Node Metrics Properties

NodeId

  • Type: string
  • Description: Unique identifier for the node within the pipeline
  • Source: Assigned during pipeline construction
  • Thread-Safe: Yes (immutable)
  • Example: "TransformNode" or "SourceNode_1"

Usage: Use this property to correlate metrics with specific nodes in your pipeline definition. The node ID matches the handle used when connecting nodes.

StartTime

  • Type: DateTimeOffset?
  • Description: Timestamp when the node execution began
  • Source: Recorded when OnNodeStarted event fires
  • Thread-Safe: Yes (immutable)
  • Resolution: System clock precision (typically 15-16ms on Windows)

Calculation: Captured at the beginning of node execution using DateTimeOffset.UtcNow.

Usage: Calculate duration by comparing with EndTime. Useful for identifying when nodes started relative to each other.

EndTime

  • Type: DateTimeOffset?
  • Description: Timestamp when the node execution completed
  • Source: Recorded when OnNodeCompleted event fires
  • Thread-Safe: Yes (immutable)
  • Resolution: System clock precision

Calculation: Captured at the end of node execution using DateTimeOffset.UtcNow.

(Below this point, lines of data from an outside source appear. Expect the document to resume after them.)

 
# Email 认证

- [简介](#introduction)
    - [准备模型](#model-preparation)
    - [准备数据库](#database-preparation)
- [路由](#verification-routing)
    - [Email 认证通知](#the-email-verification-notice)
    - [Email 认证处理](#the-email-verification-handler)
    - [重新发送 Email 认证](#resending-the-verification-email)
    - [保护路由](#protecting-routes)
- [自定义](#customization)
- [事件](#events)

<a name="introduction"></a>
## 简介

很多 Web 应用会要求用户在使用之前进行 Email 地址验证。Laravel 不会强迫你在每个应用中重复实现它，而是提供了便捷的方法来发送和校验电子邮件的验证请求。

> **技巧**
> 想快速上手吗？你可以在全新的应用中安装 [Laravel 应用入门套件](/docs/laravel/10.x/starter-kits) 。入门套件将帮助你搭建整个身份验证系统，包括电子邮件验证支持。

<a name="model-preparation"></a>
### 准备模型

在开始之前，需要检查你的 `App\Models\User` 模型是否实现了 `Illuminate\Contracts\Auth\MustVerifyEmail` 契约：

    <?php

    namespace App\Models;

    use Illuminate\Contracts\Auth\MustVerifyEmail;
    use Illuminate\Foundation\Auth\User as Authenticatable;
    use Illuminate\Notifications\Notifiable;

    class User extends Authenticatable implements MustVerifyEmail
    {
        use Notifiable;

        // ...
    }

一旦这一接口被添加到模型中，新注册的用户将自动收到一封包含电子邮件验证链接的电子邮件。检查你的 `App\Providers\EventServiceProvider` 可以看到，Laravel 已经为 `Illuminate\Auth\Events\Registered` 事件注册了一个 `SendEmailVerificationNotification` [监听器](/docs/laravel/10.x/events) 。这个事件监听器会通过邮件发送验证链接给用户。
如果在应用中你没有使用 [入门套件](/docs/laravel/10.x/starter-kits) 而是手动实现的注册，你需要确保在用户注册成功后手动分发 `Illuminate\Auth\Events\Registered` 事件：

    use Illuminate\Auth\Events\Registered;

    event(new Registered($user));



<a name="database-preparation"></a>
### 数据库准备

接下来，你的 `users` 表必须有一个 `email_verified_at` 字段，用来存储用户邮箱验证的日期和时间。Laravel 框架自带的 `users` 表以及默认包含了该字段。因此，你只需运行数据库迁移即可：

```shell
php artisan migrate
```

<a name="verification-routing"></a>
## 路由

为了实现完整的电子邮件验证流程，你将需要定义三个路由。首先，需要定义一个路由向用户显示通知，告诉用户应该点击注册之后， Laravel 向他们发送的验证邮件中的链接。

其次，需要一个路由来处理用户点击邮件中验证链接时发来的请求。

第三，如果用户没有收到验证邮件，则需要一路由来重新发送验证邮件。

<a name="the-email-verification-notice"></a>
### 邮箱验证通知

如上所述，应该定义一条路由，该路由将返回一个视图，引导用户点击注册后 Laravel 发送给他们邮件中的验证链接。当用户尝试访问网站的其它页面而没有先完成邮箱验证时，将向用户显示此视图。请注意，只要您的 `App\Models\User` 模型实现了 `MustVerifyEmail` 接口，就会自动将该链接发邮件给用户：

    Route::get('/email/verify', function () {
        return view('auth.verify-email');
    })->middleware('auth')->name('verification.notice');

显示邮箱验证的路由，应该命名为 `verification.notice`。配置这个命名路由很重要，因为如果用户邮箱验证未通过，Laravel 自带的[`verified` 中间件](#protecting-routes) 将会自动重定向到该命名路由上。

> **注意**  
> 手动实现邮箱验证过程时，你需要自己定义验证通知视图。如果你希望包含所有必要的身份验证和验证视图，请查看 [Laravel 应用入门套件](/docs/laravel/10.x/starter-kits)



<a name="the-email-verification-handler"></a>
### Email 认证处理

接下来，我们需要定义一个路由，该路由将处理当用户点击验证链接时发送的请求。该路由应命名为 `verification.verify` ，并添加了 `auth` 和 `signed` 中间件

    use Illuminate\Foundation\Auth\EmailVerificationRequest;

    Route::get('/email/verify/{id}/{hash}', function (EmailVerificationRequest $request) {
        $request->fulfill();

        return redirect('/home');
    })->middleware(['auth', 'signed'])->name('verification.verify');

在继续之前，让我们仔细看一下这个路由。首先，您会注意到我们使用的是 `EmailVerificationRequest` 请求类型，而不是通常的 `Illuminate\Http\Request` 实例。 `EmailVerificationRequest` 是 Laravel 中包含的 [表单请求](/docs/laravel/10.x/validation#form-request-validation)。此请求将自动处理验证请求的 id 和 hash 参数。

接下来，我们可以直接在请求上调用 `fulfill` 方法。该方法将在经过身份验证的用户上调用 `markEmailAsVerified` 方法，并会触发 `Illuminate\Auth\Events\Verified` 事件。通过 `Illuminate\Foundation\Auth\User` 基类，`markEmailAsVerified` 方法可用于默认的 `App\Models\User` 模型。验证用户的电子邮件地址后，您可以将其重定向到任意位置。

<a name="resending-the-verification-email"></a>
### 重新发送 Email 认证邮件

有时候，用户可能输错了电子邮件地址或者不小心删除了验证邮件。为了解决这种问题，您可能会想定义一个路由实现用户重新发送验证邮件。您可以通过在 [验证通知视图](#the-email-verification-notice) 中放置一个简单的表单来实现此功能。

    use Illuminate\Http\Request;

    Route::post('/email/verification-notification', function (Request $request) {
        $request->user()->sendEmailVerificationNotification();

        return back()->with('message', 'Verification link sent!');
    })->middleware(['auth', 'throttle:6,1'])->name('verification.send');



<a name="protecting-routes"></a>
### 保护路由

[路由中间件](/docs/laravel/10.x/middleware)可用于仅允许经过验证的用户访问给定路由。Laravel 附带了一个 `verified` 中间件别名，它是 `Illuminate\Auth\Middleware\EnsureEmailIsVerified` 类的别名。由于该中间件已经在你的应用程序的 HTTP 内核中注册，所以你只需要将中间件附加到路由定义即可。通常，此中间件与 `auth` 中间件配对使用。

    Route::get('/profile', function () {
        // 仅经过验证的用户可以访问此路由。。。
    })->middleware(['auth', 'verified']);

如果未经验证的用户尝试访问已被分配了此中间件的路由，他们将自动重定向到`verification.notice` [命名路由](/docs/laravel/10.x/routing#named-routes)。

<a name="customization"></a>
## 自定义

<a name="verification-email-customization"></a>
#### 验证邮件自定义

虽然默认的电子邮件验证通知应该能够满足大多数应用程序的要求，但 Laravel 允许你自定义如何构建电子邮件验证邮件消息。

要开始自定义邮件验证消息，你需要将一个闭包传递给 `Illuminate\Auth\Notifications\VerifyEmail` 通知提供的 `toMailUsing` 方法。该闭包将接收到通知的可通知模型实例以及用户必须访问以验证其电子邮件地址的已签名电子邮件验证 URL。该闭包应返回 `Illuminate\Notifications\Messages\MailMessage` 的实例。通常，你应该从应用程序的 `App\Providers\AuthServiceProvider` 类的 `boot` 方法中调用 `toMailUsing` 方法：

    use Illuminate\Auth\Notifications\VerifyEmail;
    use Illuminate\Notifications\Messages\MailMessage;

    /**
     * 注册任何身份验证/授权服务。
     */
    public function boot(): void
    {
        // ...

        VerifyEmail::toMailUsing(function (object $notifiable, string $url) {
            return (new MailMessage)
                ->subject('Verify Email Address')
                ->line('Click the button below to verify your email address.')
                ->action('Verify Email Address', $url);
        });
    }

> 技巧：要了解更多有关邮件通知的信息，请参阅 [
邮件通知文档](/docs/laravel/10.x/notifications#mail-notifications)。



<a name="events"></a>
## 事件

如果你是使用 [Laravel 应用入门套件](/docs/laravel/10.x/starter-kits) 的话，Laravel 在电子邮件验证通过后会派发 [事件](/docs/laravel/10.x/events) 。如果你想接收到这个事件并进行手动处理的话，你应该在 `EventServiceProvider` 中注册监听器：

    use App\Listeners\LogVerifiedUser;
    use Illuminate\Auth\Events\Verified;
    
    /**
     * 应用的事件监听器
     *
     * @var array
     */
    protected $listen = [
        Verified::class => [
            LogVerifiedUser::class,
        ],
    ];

Usage: Calculate duration and identify when nodes finished. Can be null if the node is still executing or if metrics collection failed.

DurationMs

  • Type: long?
  • Description: Total execution time in milliseconds
  • Source: Calculated from StartTime and EndTime
  • Thread-Safe: Yes (immutable)
  • Precision: Millisecond

Calculation:

DurationMs = (long)(EndTime - StartTime).TotalMilliseconds

Usage: Primary metric for identifying performance bottlenecks. Compare duration across nodes to find slow components.

Note: Can be null if either StartTime or EndTime is null.

Success

  • Type: bool
  • Description: Whether the node execution completed successfully
  • Source: Determined by exception presence
  • Thread-Safe: Yes (immutable)

Calculation: true if no exception occurred, false if an exception was thrown.

Usage: Filter metrics to analyze successful vs. failed executions. Track success rates over time.

ItemsProcessed

  • Type: long
  • Description: Total number of items processed by the node
  • Source: Aggregated from item processing events
  • Thread-Safe: Yes (uses Interlocked.Add)
  • Range: 0 to long.MaxValue

Calculation: Incremented atomically as items are processed. For parallel execution, this represents the total across all threads.

Usage: Measure node throughput and identify processing volume. Compare with ItemsEmitted to understand filtering ratios.

Thread-Safety: Uses Interlocked.Add for atomic increments in concurrent scenarios.

ItemsEmitted

  • Type: long
  • Description: Total number of items emitted by the node
  • Source: Aggregated from item emission events
  • Thread-Safe: Yes (uses Interlocked.Add)
  • Range: 0 to long.MaxValue

Calculation: Incremented atomically as items are emitted to downstream nodes.

Usage: Compare with ItemsProcessed to understand filtering behavior. For source nodes, ItemsProcessed equals ItemsEmitted. For filter nodes, ItemsEmitted may be less than ItemsProcessed.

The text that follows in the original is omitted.